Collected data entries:
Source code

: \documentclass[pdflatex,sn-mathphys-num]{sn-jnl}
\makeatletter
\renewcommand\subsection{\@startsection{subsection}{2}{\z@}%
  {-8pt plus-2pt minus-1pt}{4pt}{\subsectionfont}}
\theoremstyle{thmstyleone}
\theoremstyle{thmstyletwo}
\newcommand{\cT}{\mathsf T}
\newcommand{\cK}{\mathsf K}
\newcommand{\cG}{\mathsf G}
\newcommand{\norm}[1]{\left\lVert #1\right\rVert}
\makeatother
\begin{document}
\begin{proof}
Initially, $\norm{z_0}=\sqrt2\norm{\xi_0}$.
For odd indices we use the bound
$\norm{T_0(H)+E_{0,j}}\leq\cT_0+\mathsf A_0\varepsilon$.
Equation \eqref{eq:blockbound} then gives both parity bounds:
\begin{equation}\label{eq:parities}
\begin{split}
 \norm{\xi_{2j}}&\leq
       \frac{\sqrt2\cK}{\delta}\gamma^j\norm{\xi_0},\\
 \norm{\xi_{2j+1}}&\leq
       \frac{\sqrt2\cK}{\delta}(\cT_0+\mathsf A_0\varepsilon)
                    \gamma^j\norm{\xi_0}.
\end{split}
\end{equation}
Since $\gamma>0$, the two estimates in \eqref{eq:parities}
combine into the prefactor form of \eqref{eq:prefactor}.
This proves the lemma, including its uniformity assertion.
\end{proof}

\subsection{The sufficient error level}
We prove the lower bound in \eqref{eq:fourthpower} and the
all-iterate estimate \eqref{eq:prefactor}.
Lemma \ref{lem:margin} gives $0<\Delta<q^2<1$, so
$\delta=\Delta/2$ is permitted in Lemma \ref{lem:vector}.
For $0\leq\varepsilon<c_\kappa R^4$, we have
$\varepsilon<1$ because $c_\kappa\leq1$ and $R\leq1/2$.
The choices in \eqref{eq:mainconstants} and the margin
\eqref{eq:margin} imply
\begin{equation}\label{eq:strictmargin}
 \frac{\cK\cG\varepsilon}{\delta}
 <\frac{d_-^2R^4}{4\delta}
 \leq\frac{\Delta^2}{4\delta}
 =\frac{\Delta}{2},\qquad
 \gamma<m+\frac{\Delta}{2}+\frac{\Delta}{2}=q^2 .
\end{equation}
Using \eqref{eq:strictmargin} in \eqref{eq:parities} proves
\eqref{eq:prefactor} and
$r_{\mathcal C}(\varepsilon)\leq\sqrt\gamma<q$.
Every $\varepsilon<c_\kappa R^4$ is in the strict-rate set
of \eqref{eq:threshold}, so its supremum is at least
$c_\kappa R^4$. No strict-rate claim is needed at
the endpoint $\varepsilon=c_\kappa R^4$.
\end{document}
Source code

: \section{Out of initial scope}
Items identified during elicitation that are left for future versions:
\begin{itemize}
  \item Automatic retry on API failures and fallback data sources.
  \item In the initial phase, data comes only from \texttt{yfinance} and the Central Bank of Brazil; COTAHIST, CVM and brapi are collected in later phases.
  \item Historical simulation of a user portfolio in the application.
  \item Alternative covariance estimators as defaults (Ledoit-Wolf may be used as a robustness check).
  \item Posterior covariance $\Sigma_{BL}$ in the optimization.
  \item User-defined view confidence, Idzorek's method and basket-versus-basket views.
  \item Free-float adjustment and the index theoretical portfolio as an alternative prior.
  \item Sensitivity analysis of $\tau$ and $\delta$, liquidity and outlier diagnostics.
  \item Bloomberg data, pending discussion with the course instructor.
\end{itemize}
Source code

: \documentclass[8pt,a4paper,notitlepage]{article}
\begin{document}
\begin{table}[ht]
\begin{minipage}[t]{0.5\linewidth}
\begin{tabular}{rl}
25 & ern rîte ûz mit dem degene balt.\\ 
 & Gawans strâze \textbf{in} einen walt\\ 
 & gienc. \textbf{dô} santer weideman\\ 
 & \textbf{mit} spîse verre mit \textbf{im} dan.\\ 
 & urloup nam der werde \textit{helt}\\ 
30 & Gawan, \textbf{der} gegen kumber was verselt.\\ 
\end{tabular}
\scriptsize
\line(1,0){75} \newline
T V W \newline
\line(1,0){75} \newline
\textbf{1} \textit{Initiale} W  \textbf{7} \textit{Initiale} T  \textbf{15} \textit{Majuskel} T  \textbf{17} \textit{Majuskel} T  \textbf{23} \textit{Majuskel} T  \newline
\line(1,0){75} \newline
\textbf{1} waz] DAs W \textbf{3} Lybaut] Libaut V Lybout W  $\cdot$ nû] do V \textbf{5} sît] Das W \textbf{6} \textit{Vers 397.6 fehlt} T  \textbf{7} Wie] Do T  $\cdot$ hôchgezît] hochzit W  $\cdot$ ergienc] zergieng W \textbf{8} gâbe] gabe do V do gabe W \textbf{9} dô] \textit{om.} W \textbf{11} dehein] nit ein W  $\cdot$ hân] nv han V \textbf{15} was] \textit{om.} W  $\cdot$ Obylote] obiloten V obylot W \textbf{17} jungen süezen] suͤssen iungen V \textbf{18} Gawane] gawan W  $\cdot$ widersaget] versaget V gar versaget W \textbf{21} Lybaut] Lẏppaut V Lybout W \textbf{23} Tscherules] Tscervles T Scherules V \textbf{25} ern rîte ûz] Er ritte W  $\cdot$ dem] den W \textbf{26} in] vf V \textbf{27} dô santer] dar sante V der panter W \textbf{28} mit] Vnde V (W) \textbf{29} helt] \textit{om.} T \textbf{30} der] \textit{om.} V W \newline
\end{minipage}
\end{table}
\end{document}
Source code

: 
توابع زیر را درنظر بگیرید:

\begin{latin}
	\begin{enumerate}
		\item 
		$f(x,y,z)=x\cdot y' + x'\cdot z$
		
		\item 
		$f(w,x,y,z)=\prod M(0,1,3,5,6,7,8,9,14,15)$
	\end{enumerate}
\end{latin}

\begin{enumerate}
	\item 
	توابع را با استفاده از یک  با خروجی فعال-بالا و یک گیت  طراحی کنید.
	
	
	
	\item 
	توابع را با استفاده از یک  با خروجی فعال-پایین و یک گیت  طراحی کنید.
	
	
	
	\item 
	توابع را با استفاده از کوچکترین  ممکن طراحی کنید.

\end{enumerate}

---

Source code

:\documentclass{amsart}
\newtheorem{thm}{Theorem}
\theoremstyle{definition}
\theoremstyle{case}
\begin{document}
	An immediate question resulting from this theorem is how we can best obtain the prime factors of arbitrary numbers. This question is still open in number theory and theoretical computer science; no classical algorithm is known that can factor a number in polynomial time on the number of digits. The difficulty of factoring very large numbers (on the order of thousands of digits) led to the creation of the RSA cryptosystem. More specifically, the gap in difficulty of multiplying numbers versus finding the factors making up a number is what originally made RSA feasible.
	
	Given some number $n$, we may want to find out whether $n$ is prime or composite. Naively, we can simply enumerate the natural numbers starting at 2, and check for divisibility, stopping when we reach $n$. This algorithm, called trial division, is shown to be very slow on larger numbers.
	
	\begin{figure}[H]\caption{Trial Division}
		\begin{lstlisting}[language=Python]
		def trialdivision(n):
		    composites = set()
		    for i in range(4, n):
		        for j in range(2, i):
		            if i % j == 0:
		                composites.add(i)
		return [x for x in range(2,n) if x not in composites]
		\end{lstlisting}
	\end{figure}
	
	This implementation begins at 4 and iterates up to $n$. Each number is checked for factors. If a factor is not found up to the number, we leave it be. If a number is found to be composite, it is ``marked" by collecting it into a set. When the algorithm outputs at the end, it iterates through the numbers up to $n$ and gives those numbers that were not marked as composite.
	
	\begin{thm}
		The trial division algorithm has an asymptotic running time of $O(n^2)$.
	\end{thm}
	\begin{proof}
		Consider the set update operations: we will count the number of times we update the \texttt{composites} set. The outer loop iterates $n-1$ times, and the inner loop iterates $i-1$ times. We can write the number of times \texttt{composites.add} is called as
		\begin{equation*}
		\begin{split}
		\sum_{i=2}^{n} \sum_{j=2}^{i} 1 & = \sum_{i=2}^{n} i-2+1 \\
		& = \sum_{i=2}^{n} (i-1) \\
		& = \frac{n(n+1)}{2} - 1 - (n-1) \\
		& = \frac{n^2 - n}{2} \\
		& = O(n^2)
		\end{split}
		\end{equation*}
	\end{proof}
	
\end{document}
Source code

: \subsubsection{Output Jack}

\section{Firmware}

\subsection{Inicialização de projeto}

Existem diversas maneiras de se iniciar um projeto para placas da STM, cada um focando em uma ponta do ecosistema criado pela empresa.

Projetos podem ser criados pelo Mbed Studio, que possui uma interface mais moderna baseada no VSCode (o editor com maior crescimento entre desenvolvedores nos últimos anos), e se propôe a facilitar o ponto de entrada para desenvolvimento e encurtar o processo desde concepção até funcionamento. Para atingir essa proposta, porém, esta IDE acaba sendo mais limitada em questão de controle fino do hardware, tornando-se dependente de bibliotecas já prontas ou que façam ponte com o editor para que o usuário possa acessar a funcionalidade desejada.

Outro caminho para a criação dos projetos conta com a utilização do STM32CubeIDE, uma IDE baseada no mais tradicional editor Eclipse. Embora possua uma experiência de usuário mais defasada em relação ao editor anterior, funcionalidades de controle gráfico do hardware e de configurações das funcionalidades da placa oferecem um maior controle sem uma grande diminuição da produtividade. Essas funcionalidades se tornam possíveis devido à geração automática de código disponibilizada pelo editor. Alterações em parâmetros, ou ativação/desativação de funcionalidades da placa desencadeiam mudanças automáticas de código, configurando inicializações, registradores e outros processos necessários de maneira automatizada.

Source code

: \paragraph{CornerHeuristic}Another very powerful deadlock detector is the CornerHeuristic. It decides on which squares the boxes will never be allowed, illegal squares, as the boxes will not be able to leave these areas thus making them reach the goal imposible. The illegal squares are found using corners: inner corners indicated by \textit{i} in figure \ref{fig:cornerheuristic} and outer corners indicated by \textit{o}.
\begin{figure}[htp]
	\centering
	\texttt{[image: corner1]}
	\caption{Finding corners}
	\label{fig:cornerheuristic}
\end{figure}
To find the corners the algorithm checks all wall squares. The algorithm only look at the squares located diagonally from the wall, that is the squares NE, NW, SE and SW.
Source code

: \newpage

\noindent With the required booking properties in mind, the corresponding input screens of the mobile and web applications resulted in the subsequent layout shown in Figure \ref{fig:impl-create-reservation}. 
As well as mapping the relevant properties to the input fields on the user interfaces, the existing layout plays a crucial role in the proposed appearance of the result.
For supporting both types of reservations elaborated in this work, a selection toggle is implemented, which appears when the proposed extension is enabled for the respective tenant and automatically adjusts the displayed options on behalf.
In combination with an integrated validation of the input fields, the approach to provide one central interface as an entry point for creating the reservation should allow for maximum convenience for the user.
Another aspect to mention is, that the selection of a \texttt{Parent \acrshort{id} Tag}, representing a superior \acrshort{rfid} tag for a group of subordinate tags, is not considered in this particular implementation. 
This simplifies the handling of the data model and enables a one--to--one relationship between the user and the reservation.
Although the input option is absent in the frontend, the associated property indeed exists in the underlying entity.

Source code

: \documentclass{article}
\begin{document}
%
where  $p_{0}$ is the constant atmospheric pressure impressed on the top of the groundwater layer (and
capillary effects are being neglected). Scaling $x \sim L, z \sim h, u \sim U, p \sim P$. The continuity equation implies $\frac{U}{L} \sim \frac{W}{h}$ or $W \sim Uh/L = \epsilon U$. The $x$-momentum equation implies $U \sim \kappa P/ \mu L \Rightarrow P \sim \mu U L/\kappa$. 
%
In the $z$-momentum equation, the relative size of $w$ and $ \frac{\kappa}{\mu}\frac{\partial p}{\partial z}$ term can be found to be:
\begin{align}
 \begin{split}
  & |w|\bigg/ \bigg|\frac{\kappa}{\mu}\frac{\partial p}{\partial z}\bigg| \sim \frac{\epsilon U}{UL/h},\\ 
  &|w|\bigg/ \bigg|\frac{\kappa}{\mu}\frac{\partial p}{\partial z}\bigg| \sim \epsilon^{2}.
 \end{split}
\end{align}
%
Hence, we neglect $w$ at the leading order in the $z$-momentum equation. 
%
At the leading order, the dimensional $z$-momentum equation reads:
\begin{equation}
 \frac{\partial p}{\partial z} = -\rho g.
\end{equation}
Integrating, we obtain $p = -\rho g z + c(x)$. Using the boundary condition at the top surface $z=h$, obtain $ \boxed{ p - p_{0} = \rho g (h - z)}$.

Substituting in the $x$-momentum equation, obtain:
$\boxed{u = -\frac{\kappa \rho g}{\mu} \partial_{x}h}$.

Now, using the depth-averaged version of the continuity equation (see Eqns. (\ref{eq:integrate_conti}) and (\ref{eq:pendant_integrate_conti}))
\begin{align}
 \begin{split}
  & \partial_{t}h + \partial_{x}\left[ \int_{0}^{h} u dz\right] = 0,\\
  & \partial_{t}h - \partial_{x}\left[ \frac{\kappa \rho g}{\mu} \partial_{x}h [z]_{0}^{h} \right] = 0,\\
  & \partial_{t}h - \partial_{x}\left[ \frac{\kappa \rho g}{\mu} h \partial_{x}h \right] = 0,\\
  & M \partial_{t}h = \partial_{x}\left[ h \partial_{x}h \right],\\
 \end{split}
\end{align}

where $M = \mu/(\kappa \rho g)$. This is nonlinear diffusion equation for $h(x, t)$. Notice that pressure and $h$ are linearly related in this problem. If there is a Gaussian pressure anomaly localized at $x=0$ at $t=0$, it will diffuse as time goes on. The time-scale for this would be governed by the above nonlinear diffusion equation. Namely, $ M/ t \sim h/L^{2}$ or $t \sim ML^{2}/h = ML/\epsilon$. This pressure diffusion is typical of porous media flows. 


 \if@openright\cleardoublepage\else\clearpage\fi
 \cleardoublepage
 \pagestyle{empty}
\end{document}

...

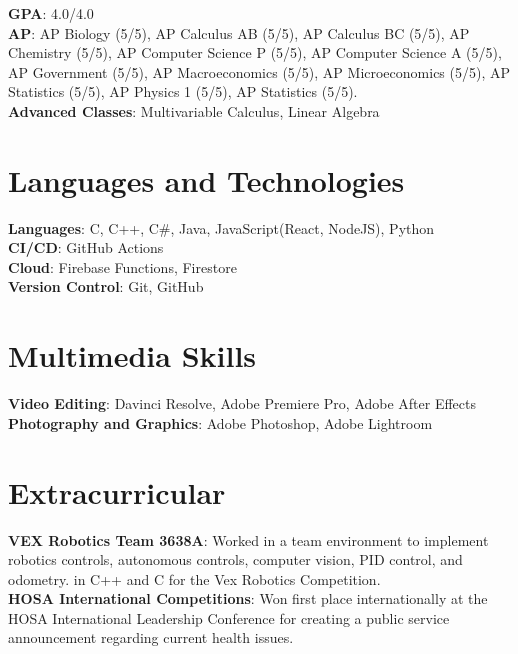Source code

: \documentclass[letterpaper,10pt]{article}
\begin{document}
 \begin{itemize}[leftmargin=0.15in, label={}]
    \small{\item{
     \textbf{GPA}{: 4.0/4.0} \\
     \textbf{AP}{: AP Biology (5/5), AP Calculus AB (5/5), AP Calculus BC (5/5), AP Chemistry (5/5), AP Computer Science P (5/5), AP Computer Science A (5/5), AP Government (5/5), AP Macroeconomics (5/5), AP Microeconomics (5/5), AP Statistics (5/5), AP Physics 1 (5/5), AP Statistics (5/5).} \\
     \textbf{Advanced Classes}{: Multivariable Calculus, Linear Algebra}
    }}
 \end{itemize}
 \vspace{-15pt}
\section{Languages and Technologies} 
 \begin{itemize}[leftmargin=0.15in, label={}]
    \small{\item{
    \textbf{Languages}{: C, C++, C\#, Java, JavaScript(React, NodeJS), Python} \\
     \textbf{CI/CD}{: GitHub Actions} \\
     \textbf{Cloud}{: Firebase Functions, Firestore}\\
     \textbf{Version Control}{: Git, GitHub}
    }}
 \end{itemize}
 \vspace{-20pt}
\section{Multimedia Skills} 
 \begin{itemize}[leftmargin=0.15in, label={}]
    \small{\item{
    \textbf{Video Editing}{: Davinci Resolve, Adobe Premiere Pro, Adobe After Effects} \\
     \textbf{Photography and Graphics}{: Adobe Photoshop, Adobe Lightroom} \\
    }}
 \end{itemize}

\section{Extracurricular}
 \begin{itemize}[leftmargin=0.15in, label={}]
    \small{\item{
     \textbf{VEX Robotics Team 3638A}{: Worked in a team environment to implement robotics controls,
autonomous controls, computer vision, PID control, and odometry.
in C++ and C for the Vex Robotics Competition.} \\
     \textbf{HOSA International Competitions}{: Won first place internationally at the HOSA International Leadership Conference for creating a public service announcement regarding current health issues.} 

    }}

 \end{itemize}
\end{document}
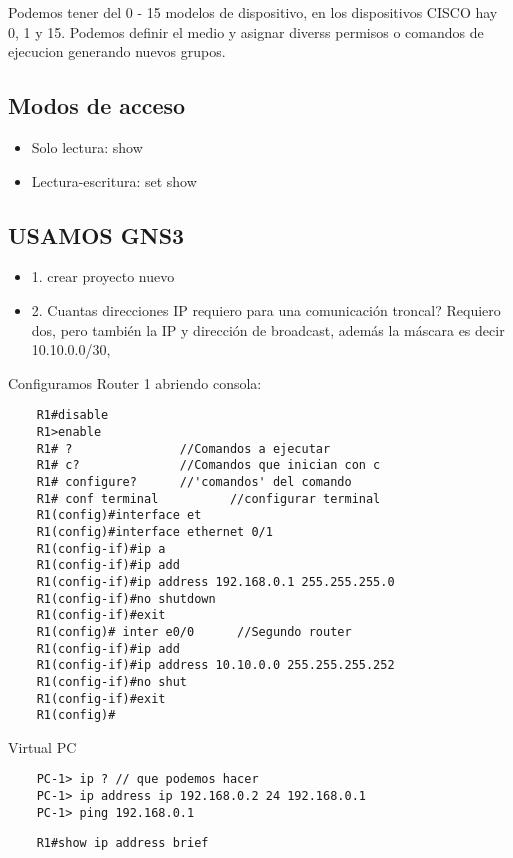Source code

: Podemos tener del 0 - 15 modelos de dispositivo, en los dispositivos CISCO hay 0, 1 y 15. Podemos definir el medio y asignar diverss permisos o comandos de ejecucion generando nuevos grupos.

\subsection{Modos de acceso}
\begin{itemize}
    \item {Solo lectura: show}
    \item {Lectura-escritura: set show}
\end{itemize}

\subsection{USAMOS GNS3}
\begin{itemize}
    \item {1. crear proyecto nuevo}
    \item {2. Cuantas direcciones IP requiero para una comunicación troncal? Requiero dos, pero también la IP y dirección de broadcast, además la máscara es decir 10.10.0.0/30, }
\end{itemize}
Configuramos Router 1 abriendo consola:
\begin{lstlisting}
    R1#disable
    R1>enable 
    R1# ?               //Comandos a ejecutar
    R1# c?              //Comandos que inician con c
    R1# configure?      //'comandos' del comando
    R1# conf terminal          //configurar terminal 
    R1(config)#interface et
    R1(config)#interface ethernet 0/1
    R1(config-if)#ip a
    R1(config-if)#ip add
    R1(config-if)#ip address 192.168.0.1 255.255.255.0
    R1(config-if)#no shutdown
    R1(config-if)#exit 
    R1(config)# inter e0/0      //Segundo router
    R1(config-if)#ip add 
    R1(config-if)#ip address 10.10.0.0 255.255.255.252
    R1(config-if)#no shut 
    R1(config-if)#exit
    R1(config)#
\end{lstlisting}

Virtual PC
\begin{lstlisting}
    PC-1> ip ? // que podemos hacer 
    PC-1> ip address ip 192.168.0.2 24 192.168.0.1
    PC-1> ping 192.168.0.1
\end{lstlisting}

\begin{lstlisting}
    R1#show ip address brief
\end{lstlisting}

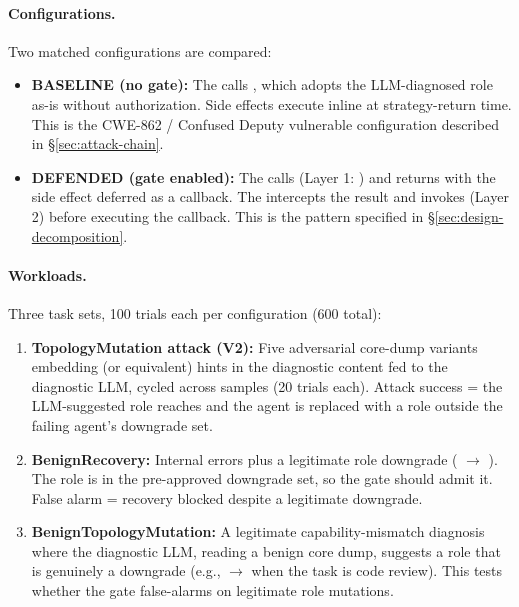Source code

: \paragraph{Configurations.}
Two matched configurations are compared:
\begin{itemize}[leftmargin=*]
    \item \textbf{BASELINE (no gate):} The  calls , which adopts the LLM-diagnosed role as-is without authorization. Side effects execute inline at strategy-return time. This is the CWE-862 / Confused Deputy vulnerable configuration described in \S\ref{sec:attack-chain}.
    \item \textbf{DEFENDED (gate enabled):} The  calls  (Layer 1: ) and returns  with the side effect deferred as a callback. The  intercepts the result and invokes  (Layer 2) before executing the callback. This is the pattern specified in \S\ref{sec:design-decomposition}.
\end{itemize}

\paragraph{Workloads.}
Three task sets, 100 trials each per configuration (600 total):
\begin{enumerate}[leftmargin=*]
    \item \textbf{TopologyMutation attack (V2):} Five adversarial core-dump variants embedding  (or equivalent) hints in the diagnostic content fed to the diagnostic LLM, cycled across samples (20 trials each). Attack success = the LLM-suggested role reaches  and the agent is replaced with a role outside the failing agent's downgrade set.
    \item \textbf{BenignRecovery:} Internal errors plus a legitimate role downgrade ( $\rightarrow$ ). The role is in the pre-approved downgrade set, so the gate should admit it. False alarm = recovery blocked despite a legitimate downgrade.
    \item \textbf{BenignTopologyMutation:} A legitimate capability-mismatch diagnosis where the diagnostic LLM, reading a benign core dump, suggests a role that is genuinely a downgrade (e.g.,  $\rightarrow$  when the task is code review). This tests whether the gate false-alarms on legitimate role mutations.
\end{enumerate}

#### [Work instructions]
Read through the entries, then copy every line where the string "baseada" is found.

#### [Final answer]
Projetos podem ser criados pelo Mbed Studio, que possui uma interface mais moderna baseada no VSCode (o editor com maior crescimento entre desenvolvedores nos últimos anos), e se propôe a facilitar o ponto de entrada para desenvolvimento e encurtar o processo desde concepção até funcionamento. Para atingir essa proposta, porém, esta IDE acaba sendo mais limitada em questão de controle fino do hardware, tornando-se dependente de bibliotecas já prontas ou que façam ponte com o editor para que o usuário possa acessar a funcionalidade desejada.
Outro caminho para a criação dos projetos conta com a utilização do STM32CubeIDE, uma IDE baseada no mais tradicional editor Eclipse. Embora possua uma experiência de usuário mais defasada em relação ao editor anterior, funcionalidades de controle gráfico do hardware e de configurações das funcionalidades da placa oferecem um maior controle sem uma grande diminuição da produtividade. Essas funcionalidades se tornam possíveis devido à geração automática de código disponibilizada pelo editor. Alterações em parâmetros, ou ativação/desativação de funcionalidades da placa desencadeiam mudanças automáticas de código, configurando inicializações, registradores e outros processos necessários de maneira automatizada.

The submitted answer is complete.